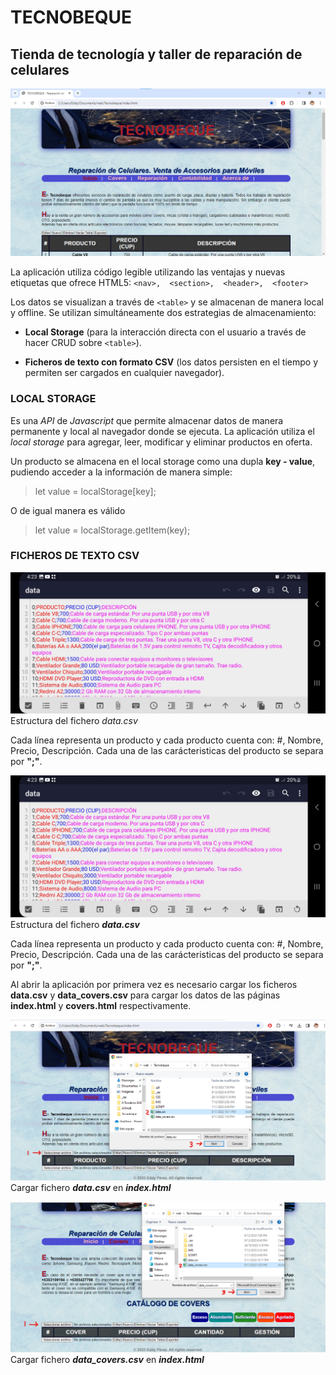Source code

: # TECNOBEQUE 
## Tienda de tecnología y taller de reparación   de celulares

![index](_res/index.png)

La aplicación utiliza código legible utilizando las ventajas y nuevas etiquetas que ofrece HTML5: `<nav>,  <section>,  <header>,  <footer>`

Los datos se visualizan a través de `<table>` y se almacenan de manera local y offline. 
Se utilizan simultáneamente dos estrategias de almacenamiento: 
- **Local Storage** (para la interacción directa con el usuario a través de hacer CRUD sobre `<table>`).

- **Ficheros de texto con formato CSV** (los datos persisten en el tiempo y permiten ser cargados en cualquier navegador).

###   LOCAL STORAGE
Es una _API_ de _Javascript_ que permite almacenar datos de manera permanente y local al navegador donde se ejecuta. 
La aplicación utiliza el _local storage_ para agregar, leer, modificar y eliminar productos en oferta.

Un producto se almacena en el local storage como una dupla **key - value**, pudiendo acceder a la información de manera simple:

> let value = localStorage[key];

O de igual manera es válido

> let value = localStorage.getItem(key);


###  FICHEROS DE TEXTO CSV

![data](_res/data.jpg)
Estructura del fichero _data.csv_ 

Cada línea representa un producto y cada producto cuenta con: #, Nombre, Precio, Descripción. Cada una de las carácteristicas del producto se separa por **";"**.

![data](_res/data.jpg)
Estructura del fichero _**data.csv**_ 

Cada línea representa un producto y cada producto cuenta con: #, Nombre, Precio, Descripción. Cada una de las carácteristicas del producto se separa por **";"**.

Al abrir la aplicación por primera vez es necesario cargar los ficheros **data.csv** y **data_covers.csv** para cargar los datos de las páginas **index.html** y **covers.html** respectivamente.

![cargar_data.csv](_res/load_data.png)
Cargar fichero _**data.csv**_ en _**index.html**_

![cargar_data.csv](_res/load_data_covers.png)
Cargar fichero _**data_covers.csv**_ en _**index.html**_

...

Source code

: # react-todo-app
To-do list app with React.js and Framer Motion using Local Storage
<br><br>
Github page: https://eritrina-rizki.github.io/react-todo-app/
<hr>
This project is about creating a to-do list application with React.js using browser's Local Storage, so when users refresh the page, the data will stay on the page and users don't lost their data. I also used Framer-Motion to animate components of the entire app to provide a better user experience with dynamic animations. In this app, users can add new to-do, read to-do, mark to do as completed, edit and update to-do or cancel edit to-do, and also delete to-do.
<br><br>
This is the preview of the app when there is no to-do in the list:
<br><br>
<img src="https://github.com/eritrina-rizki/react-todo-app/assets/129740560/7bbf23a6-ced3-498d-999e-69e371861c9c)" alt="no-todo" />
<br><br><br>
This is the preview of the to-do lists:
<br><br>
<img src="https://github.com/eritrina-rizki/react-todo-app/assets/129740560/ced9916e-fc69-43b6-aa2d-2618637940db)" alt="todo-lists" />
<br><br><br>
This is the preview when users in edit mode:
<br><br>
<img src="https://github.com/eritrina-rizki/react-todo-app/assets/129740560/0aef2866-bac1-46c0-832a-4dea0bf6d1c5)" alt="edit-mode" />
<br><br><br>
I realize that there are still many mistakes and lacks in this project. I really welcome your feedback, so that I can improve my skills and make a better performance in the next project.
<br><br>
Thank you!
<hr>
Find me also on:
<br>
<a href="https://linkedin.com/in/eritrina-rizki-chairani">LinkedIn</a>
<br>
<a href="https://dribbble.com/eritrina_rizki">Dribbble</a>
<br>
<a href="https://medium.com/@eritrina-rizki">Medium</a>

---

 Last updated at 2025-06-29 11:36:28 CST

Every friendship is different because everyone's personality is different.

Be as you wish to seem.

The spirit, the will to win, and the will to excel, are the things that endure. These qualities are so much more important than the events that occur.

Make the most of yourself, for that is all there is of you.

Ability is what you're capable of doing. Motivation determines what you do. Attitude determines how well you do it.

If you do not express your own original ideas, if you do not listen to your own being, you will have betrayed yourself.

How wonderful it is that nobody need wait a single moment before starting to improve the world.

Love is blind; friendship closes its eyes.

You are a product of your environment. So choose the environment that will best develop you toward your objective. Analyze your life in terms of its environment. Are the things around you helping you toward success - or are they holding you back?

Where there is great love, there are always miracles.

### What the exercise asks
Copy each line of the listing above that includes the word "localStorage".

### Response
> let value = localStorage[key];
> let value = localStorage.getItem(key);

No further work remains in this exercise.